*Instructions to follow:*
The data should be transcribed in its entirety, word for word.
** Opening Data provided block **
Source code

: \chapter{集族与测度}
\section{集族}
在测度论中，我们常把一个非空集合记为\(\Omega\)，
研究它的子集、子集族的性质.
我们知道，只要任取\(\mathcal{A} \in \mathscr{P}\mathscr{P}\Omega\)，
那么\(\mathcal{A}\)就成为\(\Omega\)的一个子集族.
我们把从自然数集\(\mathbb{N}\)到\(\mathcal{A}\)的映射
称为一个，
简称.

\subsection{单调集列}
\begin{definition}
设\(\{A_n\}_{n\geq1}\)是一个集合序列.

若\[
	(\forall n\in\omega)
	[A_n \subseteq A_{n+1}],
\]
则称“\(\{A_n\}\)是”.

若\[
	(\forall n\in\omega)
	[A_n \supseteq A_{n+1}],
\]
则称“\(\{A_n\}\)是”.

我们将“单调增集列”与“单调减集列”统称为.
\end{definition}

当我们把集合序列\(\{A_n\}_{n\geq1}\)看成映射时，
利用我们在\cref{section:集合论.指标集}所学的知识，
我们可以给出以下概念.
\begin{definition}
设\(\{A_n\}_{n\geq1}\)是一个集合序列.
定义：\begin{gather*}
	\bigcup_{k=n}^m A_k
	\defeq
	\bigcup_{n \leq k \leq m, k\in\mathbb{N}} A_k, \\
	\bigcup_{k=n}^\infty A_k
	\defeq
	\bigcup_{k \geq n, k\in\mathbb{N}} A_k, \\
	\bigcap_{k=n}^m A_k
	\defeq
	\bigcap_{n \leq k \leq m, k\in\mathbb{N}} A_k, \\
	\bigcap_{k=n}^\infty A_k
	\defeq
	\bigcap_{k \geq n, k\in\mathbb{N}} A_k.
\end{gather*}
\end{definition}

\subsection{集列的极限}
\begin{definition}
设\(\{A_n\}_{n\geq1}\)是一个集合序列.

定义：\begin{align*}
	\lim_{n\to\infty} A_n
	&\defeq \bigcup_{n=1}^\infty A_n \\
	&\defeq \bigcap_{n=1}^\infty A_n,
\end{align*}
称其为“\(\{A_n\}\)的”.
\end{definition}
** Closing Data provided block **
*Exercise answer:*
Source code

: \chapter{集族与测度}
\section{集族}
在测度论中，我们常把一个非空集合记为\(\Omega\)，
研究它的子集、子集族的性质.
我们知道，只要任取\(\mathcal{A} \in \mathscr{P}\mathscr{P}\Omega\)，
那么\(\mathcal{A}\)就成为\(\Omega\)的一个子集族.
我们把从自然数集\(\mathbb{N}\)到\(\mathcal{A}\)的映射
称为一个，
简称.

\subsection{单调集列}
\begin{definition}
设\(\{A_n\}_{n\geq1}\)是一个集合序列.

若\[
	(\forall n\in\omega)
	[A_n \subseteq A_{n+1}],
\]
则称“\(\{A_n\}\)是”.

若\[
	(\forall n\in\omega)
	[A_n \supseteq A_{n+1}],
\]
则称“\(\{A_n\}\)是”.

我们将“单调增集列”与“单调减集列”统称为.
\end{definition}

当我们把集合序列\(\{A_n\}_{n\geq1}\)看成映射时，
利用我们在\cref{section:集合论.指标集}所学的知识，
我们可以给出以下概念.
\begin{definition}
设\(\{A_n\}_{n\geq1}\)是一个集合序列.
定义：\begin{gather*}
	\bigcup_{k=n}^m A_k
	\defeq
	\bigcup_{n \leq k \leq m, k\in\mathbb{N}} A_k, \\
	\bigcup_{k=n}^\infty A_k
	\defeq
	\bigcup_{k \geq n, k\in\mathbb{N}} A_k, \\
	\bigcap_{k=n}^m A_k
	\defeq
	\bigcap_{n \leq k \leq m, k\in\mathbb{N}} A_k, \\
	\bigcap_{k=n}^\infty A_k
	\defeq
	\bigcap_{k \geq n, k\in\mathbb{N}} A_k.
\end{gather*}
\end{definition}

\subsection{集列的极限}
\begin{definition}
设\(\{A_n\}_{n\geq1}\)是一个集合序列.

定义：\begin{align*}
	\lim_{n\to\infty} A_n
	&\defeq \bigcup_{n=1}^\infty A_n \\
	&\defeq \bigcap_{n=1}^\infty A_n,
\end{align*}
称其为“\(\{A_n\}\)的”.
\end{definition}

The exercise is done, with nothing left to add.